![Image](https://e0.365dm.com/20/05/2048x1152/skysports-bundesliga-dortmund_4983488.jpg)
# Are teams playing worse?  
A friend commented on the fact that the quality of play seemed worse since the league has resumed, and says an effect might be the lack of fans watching live in the stadium (i.e. the 12th player). An example of how this can manifest is the crowd encouraging the home team, cheering passes etc. while booing and creating a general hostile environment for when the away team has the ball.

Another aspect of home-field advantage is the impact a crowd can have on a referee. A considerable body of academic research, in fact, has long suggested that “all or part of home advantage” is down to “refereeing decisions being subconsciously in favor of the home team" (Gleave). 

This notebook will be updated as more games are played.

Factors to be explored:
1. Change in Home win rate.
2. Change in Home team penalisation by referee.

In [None]:
import sklearn
import pandas as pd
import seaborn as sns
import matplotlib.pyplot as plt
import numpy as np

In [None]:
# This Python 3 environment comes with many helpful analytics libraries installed
# It is defined by the kaggle/python Docker image: https://github.com/kaggle/docker-python
# For example, here's several helpful packages to load

import numpy as np # linear algebra
import pandas as pd # data processing, CSV file I/O (e.g. pd.read_csv)

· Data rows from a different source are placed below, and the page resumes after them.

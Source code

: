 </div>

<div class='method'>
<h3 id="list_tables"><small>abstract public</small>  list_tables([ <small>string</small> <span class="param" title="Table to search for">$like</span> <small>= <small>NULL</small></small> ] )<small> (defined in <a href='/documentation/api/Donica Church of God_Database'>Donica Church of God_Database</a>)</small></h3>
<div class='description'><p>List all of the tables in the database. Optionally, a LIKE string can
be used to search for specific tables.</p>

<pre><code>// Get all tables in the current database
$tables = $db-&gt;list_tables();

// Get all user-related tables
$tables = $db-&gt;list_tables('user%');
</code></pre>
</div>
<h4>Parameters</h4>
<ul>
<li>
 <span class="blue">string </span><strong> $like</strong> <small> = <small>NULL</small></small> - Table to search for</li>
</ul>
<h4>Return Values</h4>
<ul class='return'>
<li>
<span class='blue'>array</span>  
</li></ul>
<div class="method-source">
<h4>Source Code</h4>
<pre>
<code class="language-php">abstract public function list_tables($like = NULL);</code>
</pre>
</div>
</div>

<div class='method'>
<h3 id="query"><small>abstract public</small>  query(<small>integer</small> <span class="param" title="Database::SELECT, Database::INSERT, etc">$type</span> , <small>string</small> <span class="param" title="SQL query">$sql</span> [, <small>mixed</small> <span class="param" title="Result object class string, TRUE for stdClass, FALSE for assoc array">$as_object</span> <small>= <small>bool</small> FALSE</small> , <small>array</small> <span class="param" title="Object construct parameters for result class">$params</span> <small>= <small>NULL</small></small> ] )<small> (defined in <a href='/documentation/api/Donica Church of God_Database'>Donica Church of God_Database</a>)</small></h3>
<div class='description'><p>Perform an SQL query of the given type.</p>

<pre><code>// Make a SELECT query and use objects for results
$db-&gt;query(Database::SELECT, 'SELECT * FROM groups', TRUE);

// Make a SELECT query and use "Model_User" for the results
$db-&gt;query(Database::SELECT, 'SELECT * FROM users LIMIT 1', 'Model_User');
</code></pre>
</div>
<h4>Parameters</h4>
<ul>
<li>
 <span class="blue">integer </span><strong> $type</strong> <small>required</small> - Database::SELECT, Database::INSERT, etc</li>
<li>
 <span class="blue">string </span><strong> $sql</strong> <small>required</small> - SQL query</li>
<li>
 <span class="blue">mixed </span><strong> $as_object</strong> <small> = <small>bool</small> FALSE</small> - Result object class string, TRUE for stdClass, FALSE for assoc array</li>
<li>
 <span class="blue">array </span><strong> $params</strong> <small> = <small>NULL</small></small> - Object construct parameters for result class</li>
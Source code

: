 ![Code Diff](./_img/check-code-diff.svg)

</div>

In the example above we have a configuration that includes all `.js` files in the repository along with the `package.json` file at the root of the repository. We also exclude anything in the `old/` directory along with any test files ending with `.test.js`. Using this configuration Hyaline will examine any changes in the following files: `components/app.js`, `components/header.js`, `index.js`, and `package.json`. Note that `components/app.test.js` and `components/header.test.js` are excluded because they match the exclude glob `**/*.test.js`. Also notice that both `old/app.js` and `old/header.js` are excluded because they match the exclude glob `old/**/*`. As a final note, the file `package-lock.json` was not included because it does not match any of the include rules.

# Input data files are available in the read-only "../input/" directory
# For example, running this (by clicking run or pressing Shift+Enter) will list all files under the input directory

import os
for dirname, _, filenames in os.walk('/kaggle/input'):
    for filename in filenames:
        print(os.path.join(dirname, filename))

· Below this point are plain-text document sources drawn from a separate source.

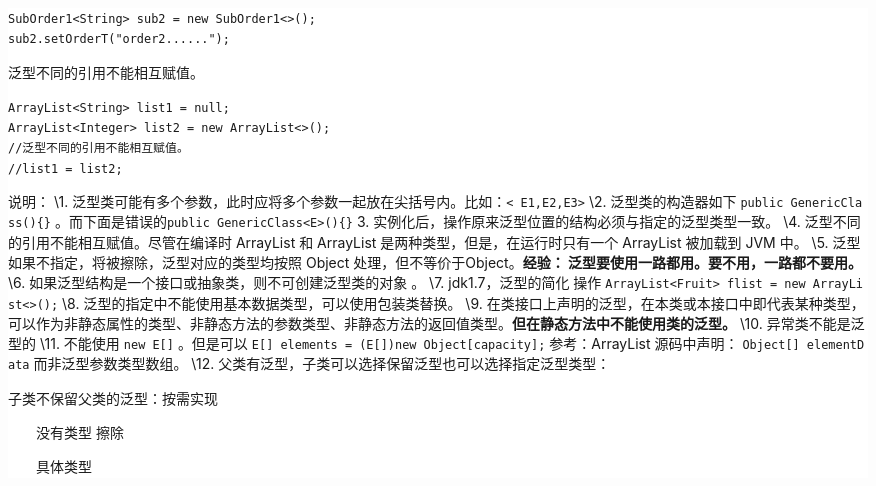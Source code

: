 

```
SubOrder1<String> sub2 = new SubOrder1<>();
sub2.setOrderT("order2......");
```

泛型不同的引用不能相互赋值。



```
ArrayList<String> list1 = null;
ArrayList<Integer> list2 = new ArrayList<>();
//泛型不同的引用不能相互赋值。
//list1 = list2;
```

说明：
\1. 泛型类可能有多个参数，此时应将多个参数一起放在尖括号内。比如：`< E1,E2,E3>`
\2. 泛型类的构造器如下 `public GenericClass(){}` 。而下面是错误的`public GenericClass<E>(){}` 3. 实例化后，操作原来泛型位置的结构必须与指定的泛型类型一致。
\4. 泛型不同的引用不能相互赋值。尽管在编译时 ArrayList 和 ArrayList 是两种类型，但是，在运行时只有一个 ArrayList 被加载到 JVM 中。
\5. 泛型如果不指定，将被擦除，泛型对应的类型均按照 Object 处理，但不等价于Object。**经验： 泛型要使用一路都用。要不用，一路都不要用。**
\6. 如果泛型结构是一个接口或抽象类，则不可创建泛型类的对象 。
\7. jdk1.7，泛型的简化 操作 `ArrayList<Fruit> flist = new ArrayList<>();`
\8. 泛型的指定中不能使用基本数据类型，可以使用包装类替换。
\9. 在类接口上声明的泛型，在本类或本接口中即代表某种类型，可以作为非静态属性的类型、非静态方法的参数类型、非静态方法的返回值类型。**但在静态方法中不能使用类的泛型。**
\10. 异常类不能是泛型的
\11. 不能使用 `new E[]` 。但是可以 `E[] elements = (E[])new Object[capacity];`
参考：ArrayList 源码中声明： `Object[] elementData` 而非泛型参数类型数组。
\12. 父类有泛型，子类可以选择保留泛型也可以选择指定泛型类型：

子类不保留父类的泛型：按需实现

　　没有类型 擦除

　　具体类型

# You can write up to 5GB to the current directory (/kaggle/working/) that gets preserved as output when you create a version using "Save & Run All" 
# You can also write temporary files to /kaggle/temp/, but they won't be saved outside of the current session

In [None]:
game_data = pd.read_csv(r'/kaggle/input/european-football-database-20192020/D1.csv')
game_data

In [None]:
# removing extraneous data - just want to start with win rate analysis. Will do other info later

win_data = game_data[['Date','HomeTeam','AwayTeam', 'FTHG', 'FTAG','FTR']]
win_data

In [None]:
# Adjusting the info to make the upcoming steps simpler

pd.set_option('mode.chained_assignment', None)
win_data['HomeWin'] = win_data['FTR'].apply(lambda x: 1 if x is 'H' else 0)
win_data['HomeLoss'] = win_data['FTR'].apply(lambda x: 1 if x is 'A' else 0)
win_data['HomeDraw'] = win_data['FTR'].apply(lambda x: 1 if x is 'D' else 0)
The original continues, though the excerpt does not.